Try it: Each line in the listing below that contains "page" should be returned.

....................

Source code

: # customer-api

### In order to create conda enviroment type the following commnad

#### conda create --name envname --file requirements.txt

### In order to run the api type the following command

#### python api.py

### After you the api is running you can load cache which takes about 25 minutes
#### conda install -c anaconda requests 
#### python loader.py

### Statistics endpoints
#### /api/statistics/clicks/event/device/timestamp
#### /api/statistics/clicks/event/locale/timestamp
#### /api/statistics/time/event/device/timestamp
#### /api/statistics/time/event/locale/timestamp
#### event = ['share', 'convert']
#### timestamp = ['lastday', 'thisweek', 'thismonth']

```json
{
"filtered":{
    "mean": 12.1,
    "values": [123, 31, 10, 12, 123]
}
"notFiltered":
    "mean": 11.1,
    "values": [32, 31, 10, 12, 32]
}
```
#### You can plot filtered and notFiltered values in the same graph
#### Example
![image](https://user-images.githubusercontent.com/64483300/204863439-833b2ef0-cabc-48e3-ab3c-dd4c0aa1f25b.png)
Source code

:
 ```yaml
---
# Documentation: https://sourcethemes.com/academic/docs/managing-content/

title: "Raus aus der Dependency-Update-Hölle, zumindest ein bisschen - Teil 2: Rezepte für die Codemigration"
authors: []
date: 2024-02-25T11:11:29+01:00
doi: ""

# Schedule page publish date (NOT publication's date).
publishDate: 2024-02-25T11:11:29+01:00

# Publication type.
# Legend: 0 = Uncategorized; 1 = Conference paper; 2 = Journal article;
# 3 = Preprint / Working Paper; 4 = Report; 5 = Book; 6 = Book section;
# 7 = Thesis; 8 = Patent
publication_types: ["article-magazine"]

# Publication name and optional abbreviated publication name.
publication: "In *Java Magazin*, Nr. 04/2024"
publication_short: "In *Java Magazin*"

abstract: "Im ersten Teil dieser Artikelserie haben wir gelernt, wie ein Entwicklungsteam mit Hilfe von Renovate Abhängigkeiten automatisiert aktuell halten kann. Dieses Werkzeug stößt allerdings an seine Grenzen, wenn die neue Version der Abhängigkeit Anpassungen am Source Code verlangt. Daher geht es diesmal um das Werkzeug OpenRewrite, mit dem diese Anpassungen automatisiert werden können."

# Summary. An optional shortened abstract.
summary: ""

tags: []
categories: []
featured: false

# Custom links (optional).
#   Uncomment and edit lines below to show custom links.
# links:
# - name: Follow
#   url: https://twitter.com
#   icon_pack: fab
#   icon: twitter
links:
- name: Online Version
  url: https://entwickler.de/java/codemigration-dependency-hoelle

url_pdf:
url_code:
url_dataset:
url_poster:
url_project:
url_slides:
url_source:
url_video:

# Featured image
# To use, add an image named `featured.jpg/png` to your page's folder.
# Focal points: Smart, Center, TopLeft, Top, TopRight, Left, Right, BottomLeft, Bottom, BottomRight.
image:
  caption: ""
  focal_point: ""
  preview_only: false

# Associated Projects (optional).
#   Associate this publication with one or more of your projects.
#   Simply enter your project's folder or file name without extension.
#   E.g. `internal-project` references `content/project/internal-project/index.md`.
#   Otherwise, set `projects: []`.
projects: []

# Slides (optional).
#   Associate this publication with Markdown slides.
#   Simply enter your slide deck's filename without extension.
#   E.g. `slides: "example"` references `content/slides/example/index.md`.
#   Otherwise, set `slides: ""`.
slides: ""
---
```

....................

Task answer:
# Schedule page publish date (NOT publication's date).
# To use, add an image named `featured.jpg/png` to your page's folder.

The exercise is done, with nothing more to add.